#### AVAILABLE DATA
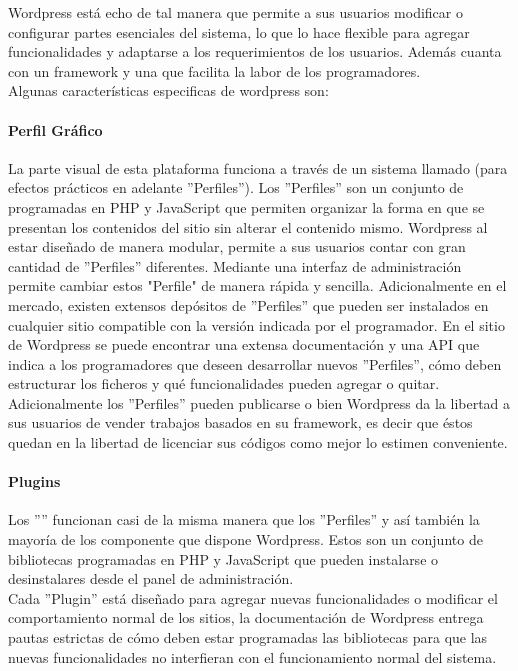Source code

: Wordpress está echo de tal manera que permite a sus usuarios modificar o configurar partes esenciales del sistema, lo que lo hace flexible para agregar funcionalidades y adaptarse a los requerimientos de los usuarios. Además cuanta con un framework y una  que facilita la labor de los programadores.\\

Algunas características especificas de wordpress son:

\paragraph{Perfil Gráfico}	
La parte visual de esta plataforma funciona a través de un sistema llamado (para efectos prácticos en adelante ''Perfiles''). Los ''Perfiles'' son un conjunto de  programadas en PHP y JavaScript que permiten organizar la forma en que se presentan los contenidos del sitio sin alterar el contenido mismo. Wordpress al estar diseñado de manera modular, permite a sus usuarios contar con gran cantidad de ''Perfiles'' diferentes. Mediante una interfaz de administración permite cambiar estos "Perfile" de manera rápida y sencilla. Adicionalmente en el mercado, existen extensos depósitos de ''Perfiles'' que pueden ser instalados en cualquier sitio compatible con la versión indicada por el programador.
En el sitio de Wordpress se puede encontrar una extensa documentación y una API que indica a los programadores que deseen desarrollar nuevos ''Perfiles'', cómo deben estructurar los ficheros y qué funcionalidades pueden agregar o quitar. Adicionalmente los ''Perfiles'' pueden publicarse o bien Wordpress da la libertad a sus usuarios de vender trabajos basados en su framework, es decir que éstos quedan en la libertad de licenciar sus códigos como mejor lo estimen conveniente.\\

\paragraph{Plugins}
Los ''''  funcionan casi de la misma manera que los ''Perfiles'' y así también la mayoría de los componente que dispone Wordpress. Estos son un conjunto de bibliotecas programadas en PHP y JavaScript que pueden instalarse o desinstalares desde el panel de administración.\\
Cada ''Plugin'' está diseñado para agregar nuevas funcionalidades o modificar el comportamiento normal de los sitios, la documentación de Wordpress entrega pautas estrictas de cómo deben estar programadas las bibliotecas para que las nuevas funcionalidades no interfieran con el funcionamiento normal del sistema.

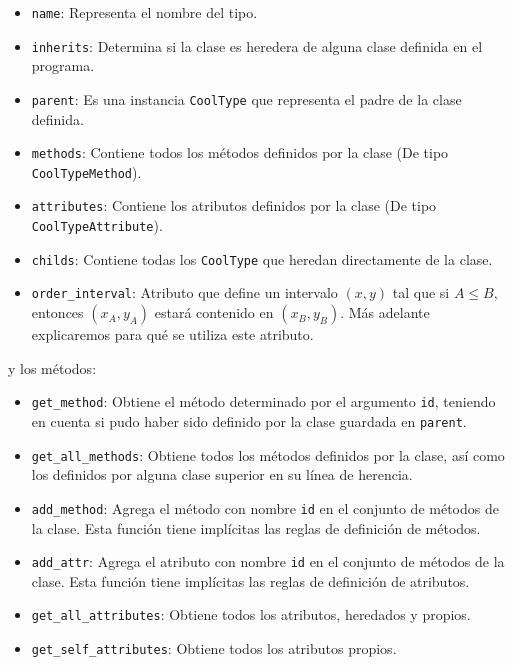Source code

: \documentclass[a4paper,10pt,twocolumn]{article}
\begin{document}
\begin{itemize}
	\item \lstinline|name|: Representa el nombre del tipo. 
	\item \lstinline|inherits|: Determina si la clase es heredera de alguna clase definida en el programa. 
	\item \lstinline|parent|: Es una instancia \lstinline|CoolType| que representa el padre de la clase definida. 
	\item \lstinline|methods|: Contiene todos los métodos definidos por la clase (De tipo \lstinline|CoolTypeMethod|). 
	\item \lstinline|attributes|: Contiene los atributos definidos por la clase (De tipo \lstinline|CoolTypeAttribute|).
	\item \lstinline|childs|: Contiene todas los \lstinline|CoolType| que heredan directamente de la clase. 
	\item \lstinline|order_interval|: Atributo que define un intervalo $(x, y)$ tal que si $A\leq B$, entonces $(x_A, y_A)$ estará contenido en $(x_B, y_B)$. Más adelante explicaremos para qué se utiliza este atributo. 
\end{itemize}

y los métodos: 

\begin{itemize}
	\item \lstinline|get_method|: Obtiene el método determinado por el argumento \lstinline|id|, teniendo en cuenta si pudo haber sido definido por la clase guardada en \lstinline|parent|. 
	\item \lstinline|get_all_methods|: Obtiene todos los métodos definidos por la clase, así como los definidos por alguna clase superior en su línea de herencia. 
	\item \lstinline|add_method|: Agrega el método con nombre \lstinline|id| en el conjunto de métodos de la clase. Esta función tiene implícitas las reglas de definición de métodos. 
	\item \lstinline|add_attr|: Agrega el atributo con nombre \lstinline|id| en el conjunto de métodos de la clase. Esta función tiene implícitas las reglas de definición de atributos. 
	\item \lstinline|get_all_attributes|: Obtiene todos los atributos, heredados y propios. 
	\item \lstinline|get_self_attributes|: Obtiene todos los atributos propios. 
	
\end{itemize}
\end{document}
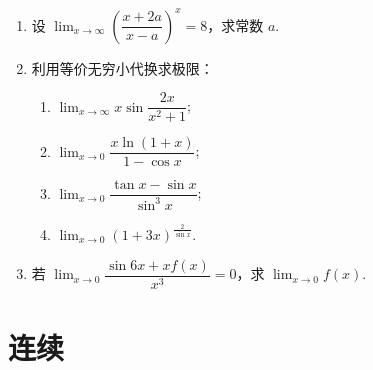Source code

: \begin{enumerate}
    \item 设 $\displaystyle\lim_{x\to\infty}\left(\dfrac{x+2a}{x-a}\right)^x=8$，求常数 $a$.
    
    \item 利用等价无穷小代换求极限：
    \begin{enumerate}[(1)]\setlength{\itemsep}{5pt}\setlength{\topsep}{15pt}
        \item $\displaystyle\lim_{x\to\infty}x\sin\dfrac{2x}{x^2+1}$;
        \item $\displaystyle\lim_{x\to0}\dfrac{x\ln(1+x)}{1-\cos x}$;
        \item $\displaystyle\lim_{x\to0}\dfrac{\tan x-\sin x}{\sin^3x}$;
        \item $\displaystyle\lim_{x\to0}(1+3x)^{\frac{2}{\sin x}}$.
    \end{enumerate}

    \item 若 $\displaystyle\lim_{x\to0}\dfrac{\sin 6x+xf(x)}{x^3}=0$，求 $\displaystyle\lim_{x\to 0}f(x)$.




\end{enumerate}


\section{连续}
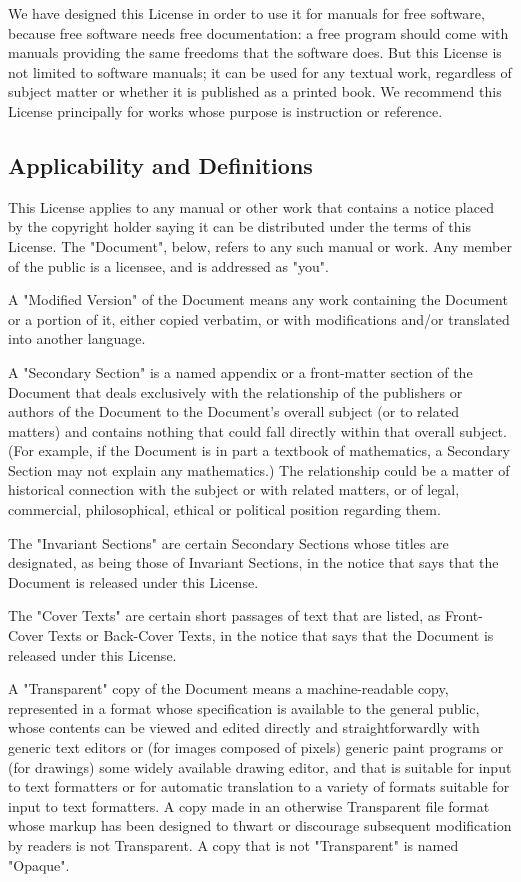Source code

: 	We have designed this License in order to use it for manuals for free software, because free software needs free documentation: a free program should come with manuals providing the same freedoms that the software does. But this License is not limited to software manuals; it can be used for any textual work, regardless of subject matter or whether it is published as a printed book. We recommend this License principally for works whose purpose is instruction or reference. 

	\subsection{Applicability and Definitions}
	This License applies to any manual or other work that contains a notice placed by the copyright holder saying it can be distributed under the terms of this License. The "Document", below, refers to any such manual or work. Any member of the public is a licensee, and is addressed as "you". 

	A "Modified Version" of the Document means any work containing the Document or a portion of it, either copied verbatim, or with modifications and/or translated into another language. 

	A "Secondary Section" is a named appendix or a front-matter section of the Document that deals exclusively with the relationship of the publishers or authors of the Document to the Document's overall subject (or to related matters) and contains nothing that could fall directly within that overall subject. (For example, if the Document is in part a textbook of mathematics, a Secondary Section may not explain any mathematics.) The relationship could be a matter of historical connection with the subject or with related matters, or of legal, commercial, philosophical, ethical or political position regarding them. 

	The "Invariant Sections" are certain Secondary Sections whose titles are designated, as being those of Invariant Sections, in the notice that says that the Document is released under this License. 

	The "Cover Texts" are certain short passages of text that are listed, as Front-Cover Texts or Back-Cover Texts, in the notice that says that the Document is released under this License. 

	A "Transparent" copy of the Document means a machine-readable copy, represented in a format whose specification is available to the general public, whose contents can be viewed and edited directly and straightforwardly with generic text editors or (for images composed of pixels) generic paint programs or (for drawings) some widely available drawing editor, and that is suitable for input to text formatters or for automatic translation to a variety of formats suitable for input to text formatters. A copy made in an otherwise Transparent file format whose markup has been designed to thwart or discourage subsequent modification by readers is not Transparent. A copy that is not "Transparent" is named "Opaque". 

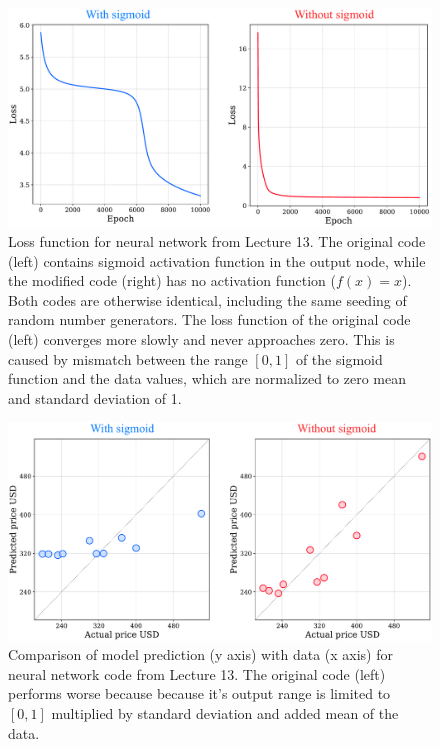 \begin{figure}[!ht]
  \centering
  \includegraphics[width=1\textwidth]{figures/lecture13_loss_compared.pdf}
  \caption{Loss function for neural network from Lecture 13. The original code (left) contains sigmoid activation function in the output node, while the modified code (right) has no activation function ($f(x) = x$). Both codes are otherwise identical, including the same seeding of random number generators. The loss function of the original code (left) converges more slowly and never approaches zero. This is caused by mismatch between the range $[0, 1]$ of the sigmoid function and the data values, which are normalized to zero mean and standard deviation of 1.}
  \label{q1_lecture13_loss_compare}
\end{figure}


\begin{figure}[!ht]
  \centering
  \includegraphics[width=1\textwidth]{figures/lecture13_results_compared.pdf}
  \caption{Comparison of model prediction (y axis) with data (x axis) for neural network code from Lecture 13. The original code (left) performs worse because because it's output range is limited to $[0, 1]$ multiplied by standard deviation and added mean of the data.}
  \label{q1_lecture13_data_prediction_compare}
\end{figure}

#### REQUIRED ACTION
The answer should be all lines from the entries above that hold the word "tipo".

#### ANSWER AREA
	\item \lstinline|name|: Representa el nombre del tipo. 
	\item \lstinline|methods|: Contiene todos los métodos definidos por la clase (De tipo \lstinline|CoolTypeMethod|). 
	\item \lstinline|attributes|: Contiene los atributos definidos por la clase (De tipo \lstinline|CoolTypeAttribute|).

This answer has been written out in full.